Find the string "that" in the records and copy each line where it occurs.

== Segment start ==

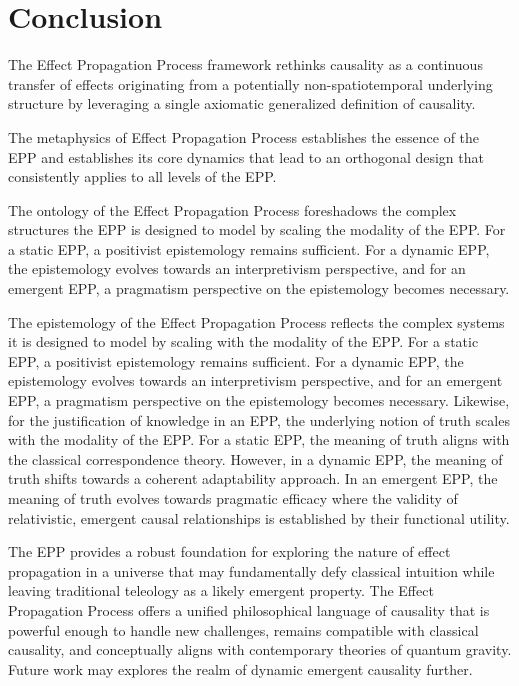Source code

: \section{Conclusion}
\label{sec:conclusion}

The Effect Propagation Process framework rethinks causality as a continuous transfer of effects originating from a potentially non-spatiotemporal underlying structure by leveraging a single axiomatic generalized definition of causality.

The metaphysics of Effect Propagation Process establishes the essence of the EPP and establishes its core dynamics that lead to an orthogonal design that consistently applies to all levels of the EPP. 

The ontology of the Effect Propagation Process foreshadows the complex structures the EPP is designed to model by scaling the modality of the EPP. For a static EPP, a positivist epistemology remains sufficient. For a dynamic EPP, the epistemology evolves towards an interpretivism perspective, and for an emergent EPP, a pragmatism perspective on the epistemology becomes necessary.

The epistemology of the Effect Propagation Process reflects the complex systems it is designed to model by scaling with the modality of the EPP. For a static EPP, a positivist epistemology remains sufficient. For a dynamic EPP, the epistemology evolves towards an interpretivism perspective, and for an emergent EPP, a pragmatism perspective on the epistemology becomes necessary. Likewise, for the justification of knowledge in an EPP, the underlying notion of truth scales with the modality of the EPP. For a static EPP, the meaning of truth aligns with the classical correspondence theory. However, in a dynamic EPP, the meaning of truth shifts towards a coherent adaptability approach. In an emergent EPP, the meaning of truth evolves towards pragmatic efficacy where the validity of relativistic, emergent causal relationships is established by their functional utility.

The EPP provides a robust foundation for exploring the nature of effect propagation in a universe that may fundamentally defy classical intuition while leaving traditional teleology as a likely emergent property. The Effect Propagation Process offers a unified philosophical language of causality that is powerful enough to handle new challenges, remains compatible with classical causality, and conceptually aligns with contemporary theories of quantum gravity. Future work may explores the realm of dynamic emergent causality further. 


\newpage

== Segment end ==

Answer box:
The metaphysics of Effect Propagation Process establishes the essence of the EPP and establishes its core dynamics that lead to an orthogonal design that consistently applies to all levels of the EPP. 
The EPP provides a robust foundation for exploring the nature of effect propagation in a universe that may fundamentally defy classical intuition while leaving traditional teleology as a likely emergent property. The Effect Propagation Process offers a unified philosophical language of causality that is powerful enough to handle new challenges, remains compatible with classical causality, and conceptually aligns with contemporary theories of quantum gravity. Future work may explores the realm of dynamic emergent causality further. 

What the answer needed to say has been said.